Task directions: Say the number of lines in the records below that hold the word "UDP는", and only that number.

Data provided:
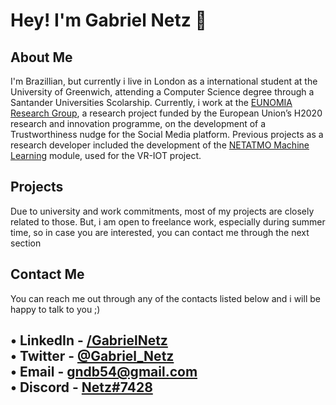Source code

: # Hey! I'm Gabriel Netz 🙂


## About Me

I'm Brazillian, but currently i live in London as a international student at the University of Greenwich, attending a Computer Science degree through a Santander Universities Scolarship. Currently, i work at the [EUNOMIA Research Group](https://www.eunomia.social/ "EUNOMIA"), a research project funded by the European Union’s H2020 research and innovation programme, on the development of a Trustworthiness nudge for the Social Media platform. Previous projects as a research developer included the development of the [NETATMO Machine Learning](https://github.com/gabrielnetz/NetAtmoMachineLearning "NETATMO") module, used for the VR-IOT project.

## Projects

Due to university and work commitments, most of my projects are closely related to those. But, i am open to freelance work, especially during summer time, so in case you are interested, you can contact me through the next section

## Contact Me
You can reach me out through any of the contacts listed below and i will be happy to talk to you ;)
    
• LinkedIn - [/GabrielNetz](https://www.linkedin.com/in/gabriel-netz-benakouche/)   
• Twitter - [@Gabriel_Netz](https://twitter.com/Gabriel_Netz)   
• Email - [gndb54@gmail.com](mailto:gndb54@gmail.com)   
• Discord - [Netz#7428]()
---
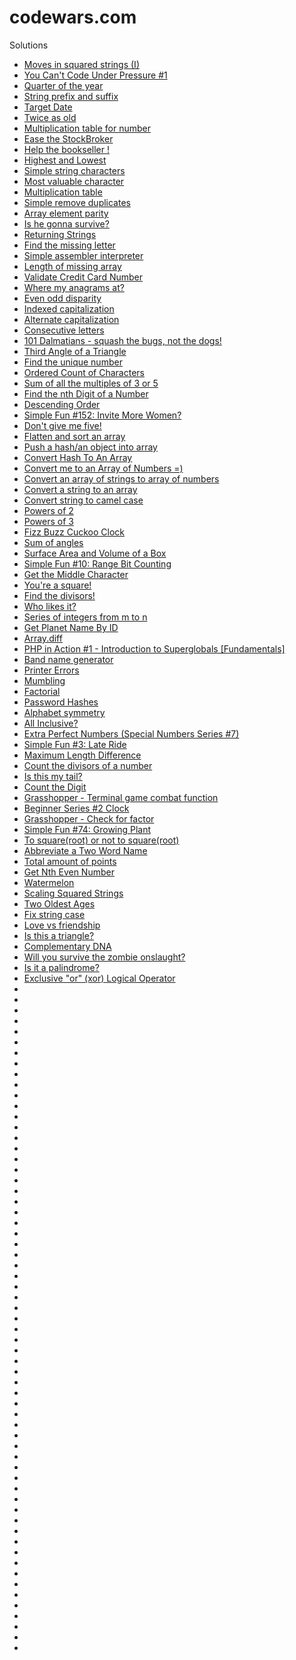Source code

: # codewars.com

Solutions 

* [Moves in squared strings (I)](https://www.codewars.com/kata/56dbe0e313c2f63be4000b25)
* [You Can't Code Under Pressure #1](https://www.codewars.com/kata/53ee5429ba190077850011d4)
* [Quarter of the year](https://www.codewars.com/kata/5ce9c1000bab0b001134f5af)
* [String prefix and suffix](https://www.codewars.com/kata/5ce969ab07d4b7002dcaa7a1)
* [Target Date](https://www.codewars.com/kata/569218bc919ccba77000000b)
* [Twice as old](https://www.codewars.com/kata/5b853229cfde412a470000d0)
* [Multiplication table for number](https://www.codewars.com/kata/5a2fd38b55519ed98f0000ce)
* [Ease the StockBroker](https://www.codewars.com/kata/54de3257f565801d96001200)
* [Help the bookseller !](https://www.codewars.com/kata/54dc6f5a224c26032800005c)
* [Highest and Lowest](https://www.codewars.com/kata/554b4ac871d6813a03000035)
* [Simple string characters](https://www.codewars.com/kata/5a29a0898f27f2d9c9000058)
* [Most valuable character](https://www.codewars.com/kata/5dd5128f16eced000e4c42ba)
* [Multiplication table](https://www.codewars.com/kata/534d2f5b5371ecf8d2000a08)
* [Simple remove duplicates](https://www.codewars.com/kata/5ba38ba180824a86850000f7)
* [Array element parity](https://www.codewars.com/kata/5a092d9e46d843b9db000064)
* [Is he gonna survive?](https://www.codewars.com/kata/59ca8246d751df55cc00014c)
* [Returning Strings](https://www.codewars.com/kata/55a70521798b14d4750000a4)
* [Find the missing letter](https://www.codewars.com/kata/5839edaa6754d6fec10000a2)
* [Simple assembler interpreter](https://www.codewars.com/kata/58e24788e24ddee28e000053)
* [Length of missing array](https://www.codewars.com/kata/57b6f5aadb5b3d0ae3000611)
* [Validate Credit Card Number](https://www.codewars.com/kata/5418a1dd6d8216e18a0012b2)
* [Where my anagrams at?](https://www.codewars.com/kata/523a86aa4230ebb5420001e1)
* [Even odd disparity](https://www.codewars.com/kata/59c62f1bdcc40560a2000060)
* [Indexed capitalization](https://www.codewars.com/kata/59cfc09a86a6fdf6df0000f1)
* [Alternate capitalization](https://www.codewars.com/kata/59cfc000aeb2844d16000075)
* [Consecutive letters](https://www.codewars.com/kata/5ce6728c939bf80029988b57)
* [101 Dalmatians - squash the bugs, not the dogs!](https://www.codewars.com/kata/56f6919a6b88de18ff000b36)
* [Third Angle of a Triangle](https://www.codewars.com/kata/5a023c426975981341000014)
* [Find the unique number](https://www.codewars.com/kata/585d7d5adb20cf33cb000235)
* [Ordered Count of Characters](https://www.codewars.com/kata/57a6633153ba33189e000074)
* [Sum of all the multiples of 3 or 5](https://www.codewars.com/kata/57f36495c0bb25ecf50000e7)
* [Find the nth Digit of a Number](https://www.codewars.com/kata/577b9960df78c19bca00007e)
* [Descending Order](https://www.codewars.com/kata/5467e4d82edf8bbf40000155)
* [Simple Fun #152: Invite More Women?](https://www.codewars.com/kata/58acfe4ae0201e1708000075)
* [Don't give me five!](https://www.codewars.com/kata/5813d19765d81c592200001a)
* [Flatten and sort an array](https://www.codewars.com/kata/57ee99a16c8df7b02d00045f)
* [Push a hash/an object into array](https://www.codewars.com/kata/527b3cd0492b6b15250060af)
* [Convert Hash To An Array](https://www.codewars.com/kata/59557b2a6e595316ab000046)
* [Convert me to an Array of Numbers =)](https://www.codewars.com/kata/58d5becd3cdcbff3c1000065)
* [Convert an array of strings to array of numbers](https://www.codewars.com/kata/5783d8f3202c0e486c001d23)
* [Convert a string to an array](https://www.codewars.com/kata/57e76bc428d6fbc2d500036d)
* [Convert string to camel case](https://www.codewars.com/kata/517abf86da9663f1d2000003)
* [Powers of 2](https://www.codewars.com/kata/57a083a57cb1f31db7000028)
* [Powers of 3](https://www.codewars.com/kata/57be674b93687de78c0001d9)
* [Fizz Buzz Cuckoo Clock](https://www.codewars.com/kata/58485a43d750d23bad0000e6)
* [Sum of angles](https://www.codewars.com/kata/5a03b3f6a1c9040084001765)
* [Surface Area and Volume of a Box](https://www.codewars.com/kata/565f5825379664a26b00007c)
* [Simple Fun #10: Range Bit Counting](https://www.codewars.com/kata/58845748bd5733f1b300001f)
* [Get the Middle Character](https://www.codewars.com/kata/56747fd5cb988479af000028)
* [You're a square!](https://www.codewars.com/kata/54c27a33fb7da0db0100040e)
* [Find the divisors!](https://www.codewars.com/kata/544aed4c4a30184e960010f4)
* [Who likes it?](https://www.codewars.com/kata/5266876b8f4bf2da9b000362)
* [Series of integers from m to n](https://www.codewars.com/kata/5841f680c5c9b092950001ae)
* [Get Planet Name By ID](https://www.codewars.com/kata/515e188a311df01cba000003)
* [Array.diff](https://www.codewars.com/kata/523f5d21c841566fde000009)
* [PHP in Action #1 - Introduction to Superglobals [Fundamentals]](https://www.codewars.com/kata/57e0a796f5ec16a11a001c93)
* [Band name generator](https://www.codewars.com/kata/59727ff285281a44e3000011)
* [Printer Errors](https://www.codewars.com/kata/56541980fa08ab47a0000040)
* [Mumbling](https://www.codewars.com/kata/5667e8f4e3f572a8f2000039)
* [Factorial](https://www.codewars.com/kata/57a049e253ba33ac5e000212)
* [Password Hashes](https://www.codewars.com/kata/54207f9677730acd490000d1)
* [Alphabet symmetry](https://www.codewars.com/kata/59d9ff9f7905dfeed50000b0)
* [All Inclusive?](https://www.codewars.com/kata/5700c9acc1555755be00027e)
* [Extra Perfect Numbers (Special Numbers Series #7)](https://www.codewars.com/kata/5a662a02e626c54e87000123)
* [Simple Fun #3: Late Ride](https://www.codewars.com/kata/588422ba4e8efb583d00007d)
* [Maximum Length Difference](https://www.codewars.com/kata/5663f5305102699bad000056)
* [Count the divisors of a number](https://www.codewars.com/kata/542c0f198e077084c0000c2e)
* [Is this my tail?](https://www.codewars.com/kata/56f695399400f5d9ef000af5)
* [Count the Digit](https://www.codewars.com/kata/566fc12495810954b1000030)
* [Grasshopper - Terminal game combat function](https://www.codewars.com/kata/586c1cf4b98de0399300001d)
* [Beginner Series #2 Clock](https://www.codewars.com/kata/55f9bca8ecaa9eac7100004a)
* [Grasshopper - Check for factor](https://www.codewars.com/kata/55cbc3586671f6aa070000fb)
* [Simple Fun #74: Growing Plant](https://www.codewars.com/kata/58941fec8afa3618c9000184)
* [To square(root) or not to square(root)](https://www.codewars.com/kata/57f6ad55cca6e045d2000627)
* [Abbreviate a Two Word Name](https://www.codewars.com/kata/57eadb7ecd143f4c9c0000a3)
* [Total amount of points](https://www.codewars.com/kata/5bb904724c47249b10000131)
* [Get Nth Even Number](https://www.codewars.com/kata/5933a1f8552bc2750a0000ed)
* [Watermelon](https://www.codewars.com/kata/55192f4ecd82ff826900089e)
* [Scaling Squared Strings](https://www.codewars.com/kata/56ed20a2c4e5d69155000301)
* [Two Oldest Ages](https://www.codewars.com/kata/511f11d355fe575d2c000001)
* [Fix string case](https://www.codewars.com/kata/5b180e9fedaa564a7000009a)
* [Love vs friendship](https://www.codewars.com/kata/59706036f6e5d1e22d000016)
* [Is this a triangle?](https://www.codewars.com/kata/56606694ec01347ce800001b)
* [Complementary DNA](https://www.codewars.com/kata/554e4a2f232cdd87d9000038)
* [Will you survive the zombie onslaught?](https://www.codewars.com/kata/5deeb1cc0d5bc9000f70aa74)
* [Is it a palindrome?](https://www.codewars.com/kata/57a1fd2ce298a731b20006a4)
* [Exclusive "or" (xor) Logical Operator](https://www.codewars.com/kata/56fa3c5ce4d45d2a52001b3c)
* []()
* []()
* []()
* []()
* []()
* []()
* []()
* []()
* []()
* []()
* []()
* []()
* []()
* []()
* []()
* []()
* []()
* []()
* []()
* []()
* []()
* []()
* []()
* []()
* []()
* []()
* []()
* []()
* []()
* []()
* []()
* []()
* []()
* []()
* []()
* []()
* []()
* []()
* []()
* []()
* []()
* []()
* []()
* []()
* []()
* []()
* []()
* []()
* []()
* []()
* []()
* []()
* []()
* []()
* []()
* []()
* []()
* []()
* []()
* []()
* []()
* []()
* []()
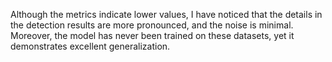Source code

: Although the metrics indicate lower values, I have noticed that the details in the detection results are more pronounced, and the noise is minimal. Moreover, the model has never been trained on these datasets, yet it demonstrates excellent generalization.
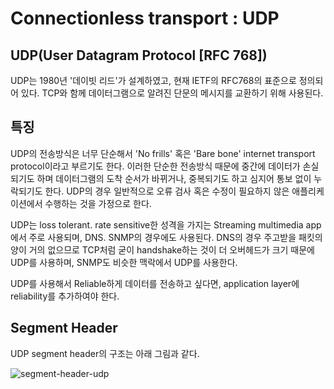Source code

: # Connectionless transport : UDP

## UDP(User Datagram Protocol [RFC 768])
UDP는 1980년 '데이빗 리드'가 설계하였고, 현재 IETF의 RFC768의 표준으로 정의되어 있다. TCP와 함께 데이터그램으로 알려진 단문의 메시지를 교환하기 위해 사용된다. 

## 특징

UDP의 전송방식은 너무 단순해서 'No frills' 혹은 'Bare bone' internet transport protocol이라고 부르기도 한다. 이러한 단순한 전송방식 때문에 중간에 데이터가 손실되기도 하며 데이터그램의 도착 순서가 바뀌거나, 중복되기도 하고 심지어 통보 없이 누락되기도 한다. UDP의 경우 일반적으로 오류 검사 혹은 수정이 필요하지 않은 애플리케이션에서 수행하는 것을 가정으로 한다.

UDP는 loss tolerant. rate sensitive한 성격을 가지는 Streaming multimedia app에서 주로 사용되며, DNS. SNMP의 경우에도 사용된다. DNS의 경우 주고받을 패킷의 양이 거의 없으므로 TCP처럼 굳이 handshake하는 것이 더 오버헤드가 크기 때문에 UDP를 사용하며, SNMP도 비슷한 맥락에서 UDP를 사용한다.

UDP를 사용해서 Reliable하게 데이터를 전송하고 싶다면, application layer에 reliability를 추가하여야 한다.

## Segment Header

UDP segment header의 구조는 아래 그림과 같다.

![segment-header-udp](https://upload.wikimedia.org/wikibooks/en/d/d9/Header_of_UDP.jpg)
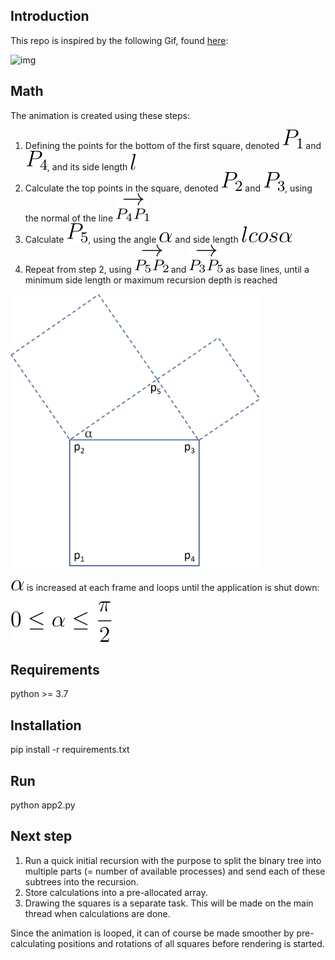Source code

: ## Introduction

This repo is inspired by the following Gif, found [here](https://twitter.com/jagarikin/status/1393428373368545283):

![img](./assets/animation.gif)

## Math

The animation is created using these steps:

1. Defining the points for the bottom of the first square, denoted ![img](./assets/p1.svg) and  ![img](./assets/p4.svg), and its side length  ![img](./assets/l.svg)
1. Calculate the top points in the square, denoted  ![img](./assets/p2.svg) and ![img](./assets/p3.svg), using the normal of the line ![img](./assets/p4p1.svg)
1. Calculate ![img](./assets/p5.svg), using the angle ![img](./assets/alpha.svg) and side length ![img](./assets/lcosa.svg)
1. Repeat from step 2, using ![img](./assets/p5p2.svg) and ![img](./assets/p3p5.svg) as base lines, until a minimum side length or maximum recursion depth is reached

<img src="./assets/squares.png" width="400px">

![img](./assets/alpha.svg) is increased at each frame and loops until the application is shut down:

![img](./assets/alpharange.svg) 


## Requirements

python >= 3.7

## Installation

pip install -r requirements.txt

## Run

python app2.py

## Next step

1. Run a quick initial recursion with the purpose to split the binary tree into multiple parts (= number of available processes) and send each of these subtrees into the recursion.
1. Store calculations into a pre-allocated array.
1. Drawing the squares is a separate task. This will be made on the main thread when calculations are done.

Since the animation is looped, it can of course be made smoother by pre-calculating positions and rotations of all squares before rendering is started.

Reply to the exercise: 2